Collected data
┌──

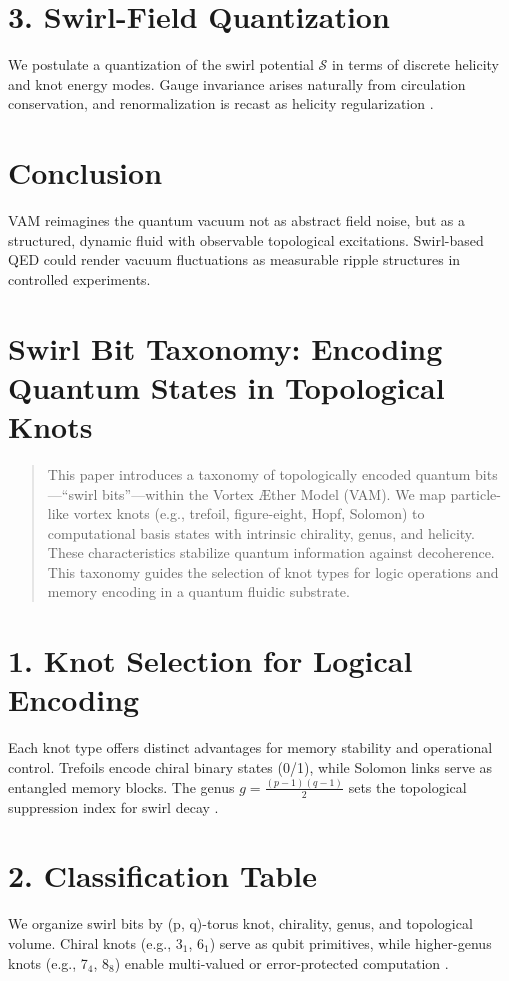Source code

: \documentclass[a4paper,11pt]{article}
\begin{document}
\section*{3. Swirl-Field Quantization}
We postulate a quantization of the swirl potential \( \mathcal{S} \) in terms of discrete helicity and knot energy modes. Gauge invariance arises naturally from circulation conservation, and renormalization is recast as helicity regularization \cite{Faddeev1999}.

\section*{Conclusion}
VAM reimagines the quantum vacuum not as abstract field noise, but as a structured, dynamic fluid with observable topological excitations. Swirl-based QED could render vacuum fluctuations as measurable ripple structures in controlled experiments.


\section{Swirl Bit Taxonomy: Encoding Quantum States in Topological Knots}

\begin{abstract}
This paper introduces a taxonomy of topologically encoded quantum bits—``swirl bits''—within the Vortex Æther Model (VAM). We map particle-like vortex knots (e.g., trefoil, figure-eight, Hopf, Solomon) to computational basis states with intrinsic chirality, genus, and helicity. These characteristics stabilize quantum information against decoherence. This taxonomy guides the selection of knot types for logic operations and memory encoding in a quantum fluidic substrate.
\end{abstract}

\section*{1. Knot Selection for Logical Encoding}
Each knot type offers distinct advantages for memory stability and operational control. Trefoils encode chiral binary states (0/1), while Solomon links serve as entangled memory blocks. The genus \( g = \frac{(p-1)(q-1)}{2} \) sets the topological suppression index for swirl decay \cite{Kauffman1991}.

\section*{2. Classification Table}
We organize swirl bits by (p, q)-torus knot, chirality, genus, and topological volume. Chiral knots (e.g., 3$_1$, 6$_1$) serve as qubit primitives, while higher-genus knots (e.g., 7$_4$, 8$_8$) enable multi-valued or error-protected computation \cite{Hoste1998}.
\end{document}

└──

▶ _WHAT YOU HAVE TO DO_
Whenever a line above has the word "serve" in it, copy that line.

▶ _TASK RESPONSE_
Each knot type offers distinct advantages for memory stability and operational control. Trefoils encode chiral binary states (0/1), while Solomon links serve as entangled memory blocks. The genus \( g = \frac{(p-1)(q-1)}{2} \) sets the topological suppression index for swirl decay \cite{Kauffman1991}.
We organize swirl bits by (p, q)-torus knot, chirality, genus, and topological volume. Chiral knots (e.g., 3$_1$, 6$_1$) serve as qubit primitives, while higher-genus knots (e.g., 7$_4$, 8$_8$) enable multi-valued or error-protected computation \cite{Hoste1998}.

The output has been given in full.